Tiling and Indexes in rasdaman
When an array is inserted into rasdaman, instead of storing the whole array as it is, rasdaman first partitions it into smaller sub-arrays (tiles) and then stores them. I.e. the storage unit in rasdaman is tile, representing some part of the whole array. In order to provide quick access to the right tiles when an array is sliced/subset in a selection query, the tiles are indexed by specific index structures.
With the storage layout language extension, rasql provides a flexible way to specify how exactly an array should be split into tiles when inserted.

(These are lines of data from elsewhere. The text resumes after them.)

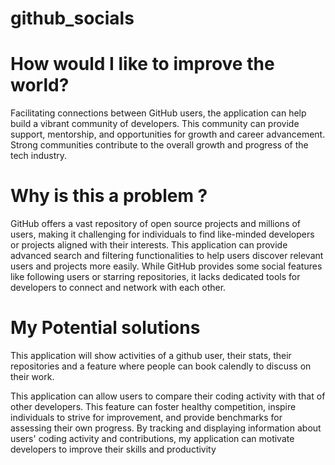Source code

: # github_socials


<h1>How would I like to improve the world? </h1>

Facilitating connections between GitHub users, the application can help build a vibrant community of developers. This community can provide support, mentorship, and opportunities for growth and career advancement. Strong communities contribute to the overall growth and progress of the tech industry.

<h1>Why is this a problem ?</h1>



GitHub offers a vast repository of open source projects and millions of users, making it challenging for individuals to find like-minded developers or projects aligned with their interests. This application can provide advanced search and filtering functionalities to help users discover relevant users and projects more easily. While GitHub provides some social features like following users or starring repositories, it lacks dedicated tools for developers to connect and network with each other.

<h1>My Potential solutions</h1>



This application will show activities of a github user, their stats, their repositories and a feature where people can book calendly to discuss on their work.

This application can allow users to compare their coding activity with that of other developers. This feature can foster healthy competition, inspire individuals to strive for improvement, and provide benchmarks for assessing their own progress. By tracking and displaying information about users' coding activity and contributions, my application can motivate developers to improve their skills and productivity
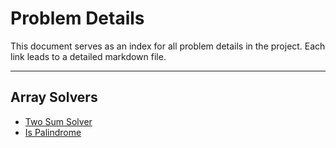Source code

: # Problem Details

This document serves as an index for all problem details in the project. Each link leads to a detailed markdown file.

---

## Array Solvers

- [Two Sum Solver](ProblemDetails/TwoSumSolver.md)
- [Is Palindrome](ProblemDetails/IsPalindrome.md)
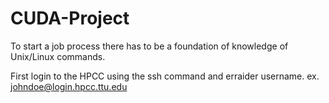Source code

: # CUDA-Project

To start a job process there has to be a foundation of knowledge of Unix/Linux commands. 

First login to the HPCC using the ssh command and erraider username. ex. johndoe@login.hpcc.ttu.edu

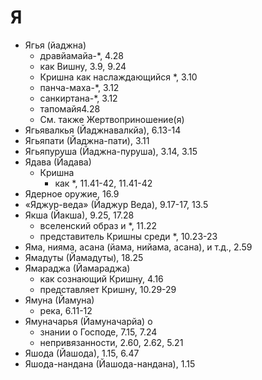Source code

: # Я

- Ягья (йаджна)
  - дравйамайа-\*, 4.28
  - как Вишну, 3.9, 9.24
  - Кришна как наслаждающийся \*, 3.10
  - панча-маха-\*, 3.12
  - санкиртана-\*, 3.12
  - тапомайя4.28
  - См. также Жертвоприношение(я)
- Ягьявалкья (Йаджнавалкйа), 6.13-14
- Ягьяпати (Йаджна-пати), 3.11
- Ягьяпуруша (Йаджна-пуруша), 3.14, 3.15
- Ядава (Йадава)
  - Кришна
    - как \*, 11.41-42, 11.41-42
- Ядерное оружие, 16.9
- «Яджур-веда» (Йаджур Веда), 9.17-17, 13.5
- Якша (Йакша), 9.25, 17.28
  - вселенский образ и \*, 11.22
  - представитель Кришны среди \*, 10.23-23
- Яма, нияма, асана (йама, нийама, асана), и т.д., 2.59
- Ямадуты (Йамадуты), 18.25
- Ямараджа (Йамараджа)
  - как сознающий Кришну, 4.16
  - представляет Кришну, 10.29-29
- Ямуна (Йамуна)
  - река, 6.11-12
- Ямуначарья (Йамуначарйа) о
  - знании о Господе, 7.15, 7.24
  - непривязанности, 2.60, 2.62, 5.21
- Яшода (Йашода), 1.15, 6.47
- Яшода-нандана (Йашода-нандана), 1.15
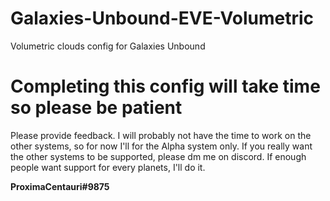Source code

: # Galaxies-Unbound-EVE-Volumetric
Volumetric clouds config for Galaxies Unbound

# Completing this config will take time so please be patient

Please provide feedback. I will probably not have the time to work on the other systems, so for now I'll for the Alpha system only. If you really want the other systems to be supported, please dm me on discord. If enough people want support for every planets, I'll do it.

**ProximaCentauri#9875**
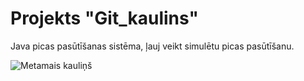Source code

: # Projekts "Git_kaulins"
Java picas pasūtīšanas sistēma, ļauj veikt simulētu picas pasūtīšanu.

![Metamais kauliņš](https://media.tenor.com/U-_8BrO2ISUAAAAi/pizza-fish.gif)
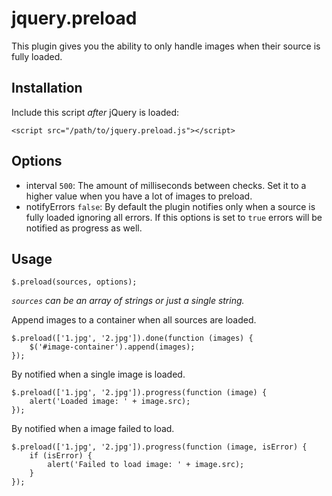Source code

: jquery.preload
==============

This plugin gives you the ability to only handle images when their source is fully loaded.


## Installation

Include this script *after* jQuery is loaded:

    <script src="/path/to/jquery.preload.js"></script>

## Options

 - interval `500`: The amount of milliseconds between checks. Set it to a higher value when you have a lot of images to preload.
 - notifyErrors `false`: By default the plugin notifies only when a source is fully loaded ignoring
 all errors. If this options is set to `true` errors will be notified as progress as well.

## Usage

    $.preload(sources, options);
    
*`sources` can be an array of strings or just a single string.*

Append images to a container when all sources are loaded.

    $.preload(['1.jpg', '2.jpg']).done(function (images) {
        $('#image-container').append(images);
    });
    
By notified when a single image is loaded.

    $.preload(['1.jpg', '2.jpg']).progress(function (image) {
        alert('Loaded image: ' + image.src);
    });
    
By notified when a image failed to load.

    $.preload(['1.jpg', '2.jpg']).progress(function (image, isError) {
    	if (isError) {
            alert('Failed to load image: ' + image.src);
        }
    });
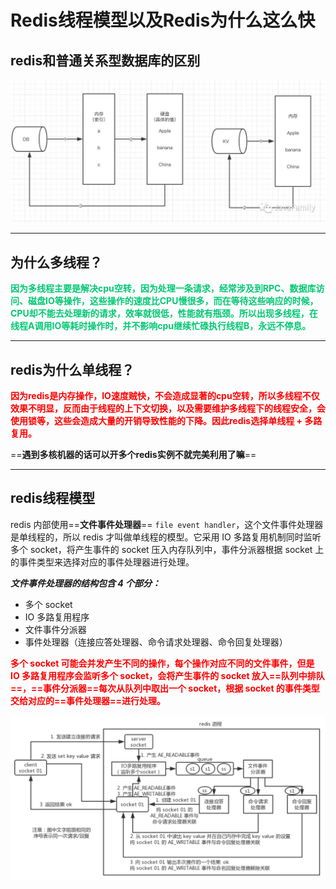 # Redis线程模型以及Redis为什么这么快

## redis和普通关系型数据库的区别

![img](../PicSource/640-20200321164229636.jpeg)



------



## 为什么多线程？

<font color='#02C874'>**因为多线程主要是解决cpu空转，因为处理一条请求，经常涉及到RPC、数据库访问、磁盘IO等操作，这些操作的速度比CPU慢很多，而在等待这些响应的时候，CPU却不能去处理新的请求，效率就很低，性能就有瓶颈。所以出现多线程，在线程A调用IO等耗时操作时，并不影响cpu继续忙碌执行线程B，永远不停息。**</font>

------

## redis为什么单线程？

<font color='red'>**因为redis是内存操作，IO速度贼快，不会造成显著的cpu空转，所以多线程不仅效果不明显，反而由于线程的上下文切换，以及需要维护多线程下的线程安全，会使用锁等，这些会造成大量的开销导致性能的下降。因此redis选择单线程 + 多路复用。**</font>

==**遇到多核机器的话可以开多个redis实例不就完美利用了嘛**==

------

## redis线程模型

redis 内部使用==**文件事件处理器**== `file event handler`，这个文件事件处理器是单线程的，所以 redis 才叫做单线程的模型。它采用 IO 多路复用机制同时监听多个 socket，将产生事件的 socket 压入内存队列中，事件分派器根据 socket 上的事件类型来选择对应的事件处理器进行处理。

***文件事件处理器的结构包含 4 个部分：***

- 多个 socket
- IO 多路复用程序
- 文件事件分派器
- 事件处理器（连接应答处理器、命令请求处理器、命令回复处理器）

<font color='red'>**多个 socket 可能会并发产生不同的操作，每个操作对应不同的文件事件，但是 IO 多路复用程序会监听多个 socket，会将产生事件的 socket 放入==队列中排队==，==事件分派器==每次从队列中取出一个 socket，根据 socket 的事件类型交给对应的==事件处理器==进行处理。**</font>



![image-20200316234131965](../PicSource/image-20200316234131965.png)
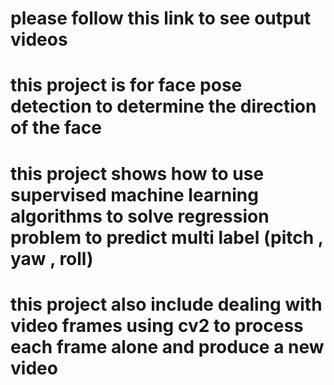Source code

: # please follow this link to see output videos



# this project is for face pose detection to determine the direction of the face

# this project shows how to use supervised machine learning algorithms to solve regression problem to predict multi label (pitch , yaw , roll)

# this project also include dealing with video frames using cv2 to process each frame alone and produce a new video
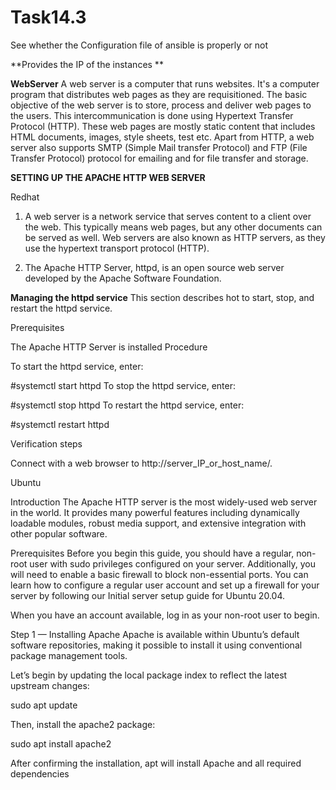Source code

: # Task14.3

See whether the Configuration file of ansible is properly or not 

**Provides the IP of the instances **

**WebServer** 
A web server is a computer that runs websites. It's a computer program that distributes web pages as they are requisitioned. The basic objective of the web server is to store, process and deliver web pages to the users. This intercommunication is done using Hypertext Transfer Protocol (HTTP). These web pages are mostly static content that includes HTML documents, images, style sheets, test etc. Apart from HTTP, a web server also supports SMTP (Simple Mail transfer Protocol) and FTP (File Transfer Protocol) protocol for emailing and for file transfer and storage.


**SETTING UP THE APACHE HTTP WEB SERVER**

Redhat 

1. A web server is a network service that serves content to a client over the web. This typically means web pages, but any other documents can be served as well. Web servers are also known as HTTP servers, as they use the hypertext transport protocol (HTTP).

2. The Apache HTTP Server, httpd, is an open source web server developed by the Apache Software Foundation.

**Managing the httpd service**
This section describes hot to start, stop, and restart the httpd service.

Prerequisites

The Apache HTTP Server is installed
Procedure

To start the httpd service, enter:

#systemctl start httpd
To stop the httpd service, enter:

 #systemctl stop httpd
To restart the httpd service, enter:

#systemctl restart httpd

Verification steps

Connect with a web browser to http://server_IP_or_host_name/.


Ubuntu 

Introduction
The Apache HTTP server is the most widely-used web server in the world. It provides many powerful features including dynamically loadable modules, robust media support, and extensive integration with other popular software.

Prerequisites
Before you begin this guide, you should have a regular, non-root user with sudo privileges configured on your server. Additionally, you will need to enable a basic firewall to block non-essential ports. You can learn how to configure a regular user account and set up a firewall for your server by following our Initial server setup guide for Ubuntu 20.04.

When you have an account available, log in as your non-root user to begin.

Step 1 — Installing Apache
Apache is available within Ubuntu’s default software repositories, making it possible to install it using conventional package management tools.

Let’s begin by updating the local package index to reflect the latest upstream changes:

sudo apt update
 
Then, install the apache2 package:

sudo apt install apache2
 
After confirming the installation, apt will install Apache and all required dependencies


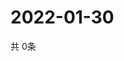 # 2022-01-30
  共 0条

  <!-- BEGIN -->
  <!-- 最后更新时间Sun Jan 30 2022 02:18:46 GMT+0000 (Coordinated Universal Time) -->
  
  <!-- END -->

The storage layout language allows to pair one of several different tiling strategies with an appropriate index, in order to optimally adapt the array partitioning to the expected pattern of data access.
The rasql syntax for setting the storage layout is inherent to the insert statement:
INSERT INTO collName VALUES ... [ TILING tilingName tilingOptions [ TILE SIZE tileSize ] ] [ INDEX indexName ]
Typically a tile size between 1MB - 4MB is optimal in most cases.
Print tiles of an object
To see the tiles into which an object is split internally in rasdaman:
select dbinfo(c, "printtiles=1") from Coll as c
Tiling Schemes
No tiling
tilingName: no_tiling
As the name implies, no tiling is applied to the source array, i.e. the whole array is one tile.
Regular tiling
tilingName: regular
Regular tiling partitions the source array into a regular grid of fixed-domain tiles. This means that the array domain must be divisible by the tile domain, allowing to use a regular computed index, which is faster then indexes for non-regular tile layouts.
For example, consider inserting an array of domain [0:299,0:299] (size 300x300), and splitting into tiles of domain [0:99,0:49] (size 100x50):
insert into test values marray x in [0:299,0:299] values 1c tiling regular [0:99,0:49] index rc_index
The resulting layout of the array as stored in the database is shown on the below image.
Caveat
Regular tiling always creates full tiles according to the tiling scheme, even when an insert or update statement affect only a single pixel. The rest of the pixels in the tile are filled with 0. For example the query below will create an object of size [0:99,0:49], rather than [0:1,0:1]:
insert into test values marray x in [0:1,0:1] values 1c tiling regular [0:99,0:49] index rc_index
This has important consequences as number of dimensions increase. Consider this case for example:
insert into test values marray x in [0:999,0:999,0:0] values 1c tiling regular [0:99,0:99,0:999] index rc_index
Even though it inserts just one slice of size 1000x1000, this slice will initiate creation of 100 tiles of size 100x100x1000, i.e. 1000x more data will be actually inserted. Running partial updates later on as below will require constantly reading and writing the whole cube of 1000x1000x1000, even though each partial update is one slice of 1000x1000x1:
update test as m set m[*:*,*:*,1] assign marray x in [0:999,0:999] values 1c update test as m set m[*:*,*:*,2] assign marray x in [0:999,0:999] values 1c update test as m set m[*:*,*:*,3] assign marray x in [0:999,0:999] values 1c ...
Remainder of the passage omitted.